Glucagon-Like Peptide-1 Receptor Agonists for the Treatment of Suboptimal Initial Clinical Response and Weight Gain Recurrence After Bariatric Surgery: a Systematic Review and Meta-analysis
- PMID: 39948306
- DOI: 10.1007/s11695-025-07733-8
Glucagon-Like Peptide-1 Receptor Agonists for the Treatment of Suboptimal Initial Clinical Response and Weight Gain Recurrence After Bariatric Surgery: a Systematic Review and Meta-analysis
Abstract
Background: Suboptimal initial clinical response (SICR) and weight gain recurrence (WGR) are challenging issues following bariatric surgery. Recently, the promising weight loss effects of glucagon-like peptide-1 receptor agonists (GLP-1 RAs) have been applied to bariatric patients. We aimed to conduct a systematic review and meta-analysis to evaluate the efficacy and safety of GLP-1 RAs in the treatment of SICR and WGR after bariatric surgery.
Methods: A literature search was performed across online databases. The primary outcomes were percentage of total weight loss (%TWL) and absolute weight loss. Secondary outcomes included changes in biochemical markers and adverse effects (AEs).
Results: Nineteen studies including 1290 patients were included. After at least 3 months of treatment, the pooled %TWL was 9.24% for liraglutide, 11.38% for semaglutide, and 15.50% for tirzepatide, with corresponding weight reductions of 8.56 kg, 11.62 kg, and 12.60 kg, respectively. Additionally, %TWL and weight loss with liraglutide use were 7.65% and 7.47 kg for ≤ 6 months, 10.22% and 9.30 kg for 6-12 months, and 10.80% and 9.72 kg for ≥ 12 months. For semaglutide, the %TWL and weight reduction were 10.18% and 9.43 kg at 6 months, and 13.15% and 14.68 kg at 12 months. Biochemical markers including triglycerides, total cholesterol, low-density lipoprotein cholesterol, glycated hemoglobin, and alanine aminotransferase levels showed significant reductions after GLP-1 RA treatment.

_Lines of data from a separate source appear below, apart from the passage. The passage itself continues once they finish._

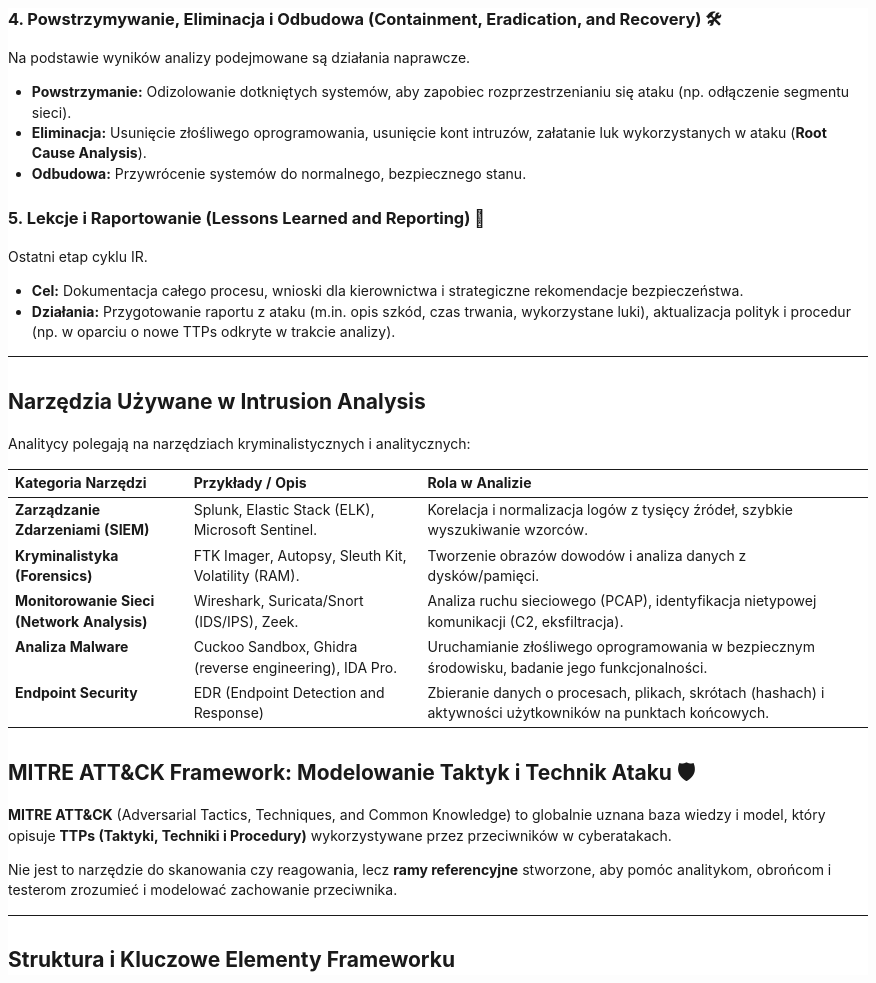 ### 4. Powstrzymywanie, Eliminacja i Odbudowa (Containment, Eradication, and Recovery) 🛠️

Na podstawie wyników analizy podejmowane są działania naprawcze.

* **Powstrzymanie:** Odizolowanie dotkniętych systemów, aby zapobiec rozprzestrzenianiu się ataku (np. odłączenie segmentu sieci).
* **Eliminacja:** Usunięcie złośliwego oprogramowania, usunięcie kont intruzów, załatanie luk wykorzystanych w ataku (**Root Cause Analysis**).
* **Odbudowa:** Przywrócenie systemów do normalnego, bezpiecznego stanu.

### 5. Lekcje i Raportowanie (Lessons Learned and Reporting) 📝

Ostatni etap cyklu IR.

* **Cel:** Dokumentacja całego procesu, wnioski dla kierownictwa i strategiczne rekomendacje bezpieczeństwa.
* **Działania:** Przygotowanie raportu z ataku (m.in. opis szkód, czas trwania, wykorzystane luki), aktualizacja polityk i procedur (np. w oparciu o nowe TTPs odkryte w trakcie analizy).

---

## Narzędzia Używane w Intrusion Analysis

Analitycy polegają na narzędziach kryminalistycznych i analitycznych:

| Kategoria Narzędzi | Przykłady / Opis | Rola w Analizie |
| :--- | :--- | :--- |
| **Zarządzanie Zdarzeniami (SIEM)** | Splunk, Elastic Stack (ELK), Microsoft Sentinel. | Korelacja i normalizacja logów z tysięcy źródeł, szybkie wyszukiwanie wzorców. |
| **Kryminalistyka (Forensics)** | FTK Imager, Autopsy, Sleuth Kit, Volatility (RAM). | Tworzenie obrazów dowodów i analiza danych z dysków/pamięci. |
| **Monitorowanie Sieci (Network Analysis)** | Wireshark, Suricata/Snort (IDS/IPS), Zeek. | Analiza ruchu sieciowego (PCAP), identyfikacja nietypowej komunikacji (C2, eksfiltracja). |
| **Analiza Malware** | Cuckoo Sandbox, Ghidra (reverse engineering), IDA Pro. | Uruchamianie złośliwego oprogramowania w bezpiecznym środowisku, badanie jego funkcjonalności. |
| **Endpoint Security** | EDR (Endpoint Detection and Response) | Zbieranie danych o procesach, plikach, skrótach (hashach) i aktywności użytkowników na punktach końcowych. |

## MITRE ATT&CK Framework: Modelowanie Taktyk i Technik Ataku 🛡️

**MITRE ATT&CK** (Adversarial Tactics, Techniques, and Common Knowledge) to globalnie uznana baza wiedzy i model, który opisuje **TTPs (Taktyki, Techniki i Procedury)** wykorzystywane przez przeciwników w cyberatakach.

Nie jest to narzędzie do skanowania czy reagowania, lecz **ramy referencyjne** stworzone, aby pomóc analitykom, obrońcom i testerom zrozumieć i modelować zachowanie przeciwnika.

---

## Struktura i Kluczowe Elementy Frameworku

Common AEs were nausea (23%), vomiting (6%), diarrhea (6%), constipation (10%), headache (6%), fatigue (8%), abdominal pain (2%), and abdominal bloating (2%). The proportion of patients who discontinued the treatment due to AEs was 3%.
Conclusions: GLP-1 RAs are effective and safe for treating SICR and WGR after bariatric surgery.
Keywords: Bariatric surgery; GLP-1 receptor agonists; Suboptimal initial clinical response; Weight gain recurrence.
© 2025. The Author(s), under exclusive licence to Springer Science+Business Media, LLC, part of Springer Nature.
Conflict of interest statement
Declarations. Ethics Approval: This article does not contain any studies with human participants or animals performed by any of the authors. Informed Consent: Informed consent does not apply. Conflict of Interest: The authors declare no competing interests.